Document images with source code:
□ □ □ □ □ □ □
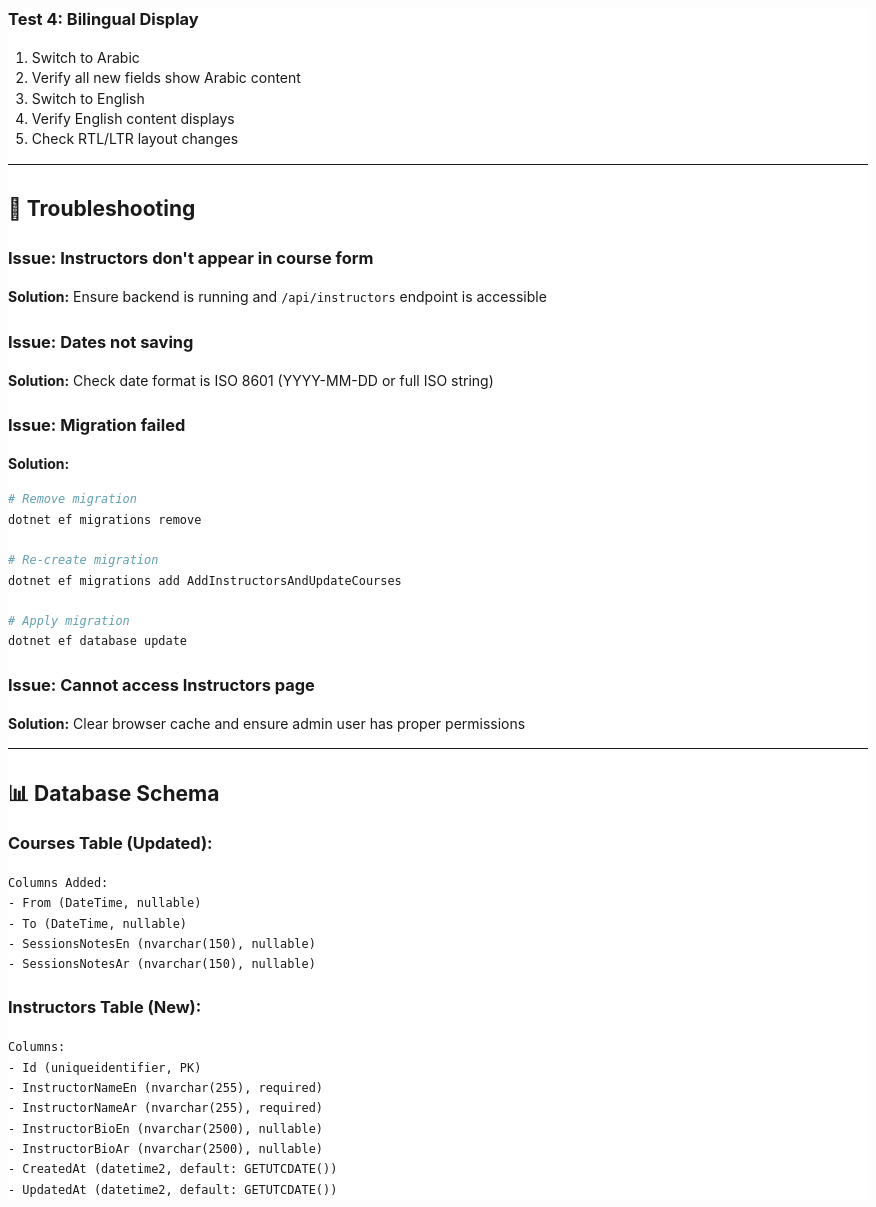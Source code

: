 ### Test 4: Bilingual Display
1. Switch to Arabic
2. Verify all new fields show Arabic content
3. Switch to English
4. Verify English content displays
5. Check RTL/LTR layout changes

---

## 🐛 Troubleshooting

### Issue: Instructors don't appear in course form
**Solution:** Ensure backend is running and `/api/instructors` endpoint is accessible

### Issue: Dates not saving
**Solution:** Check date format is ISO 8601 (YYYY-MM-DD or full ISO string)

### Issue: Migration failed
**Solution:** 
```bash
# Remove migration
dotnet ef migrations remove

# Re-create migration
dotnet ef migrations add AddInstructorsAndUpdateCourses

# Apply migration
dotnet ef database update
```

### Issue: Cannot access Instructors page
**Solution:** Clear browser cache and ensure admin user has proper permissions

---

## 📊 Database Schema

### Courses Table (Updated):
```
Columns Added:
- From (DateTime, nullable)
- To (DateTime, nullable)
- SessionsNotesEn (nvarchar(150), nullable)
- SessionsNotesAr (nvarchar(150), nullable)
```

### Instructors Table (New):
```
Columns:
- Id (uniqueidentifier, PK)
- InstructorNameEn (nvarchar(255), required)
- InstructorNameAr (nvarchar(255), required)
- InstructorBioEn (nvarchar(2500), nullable)
- InstructorBioAr (nvarchar(2500), nullable)
- CreatedAt (datetime2, default: GETUTCDATE())
- UpdatedAt (datetime2, default: GETUTCDATE())
```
□ □ □ □ □ □ □
The task
Return only the number of lines above that include "Check".

Task response
2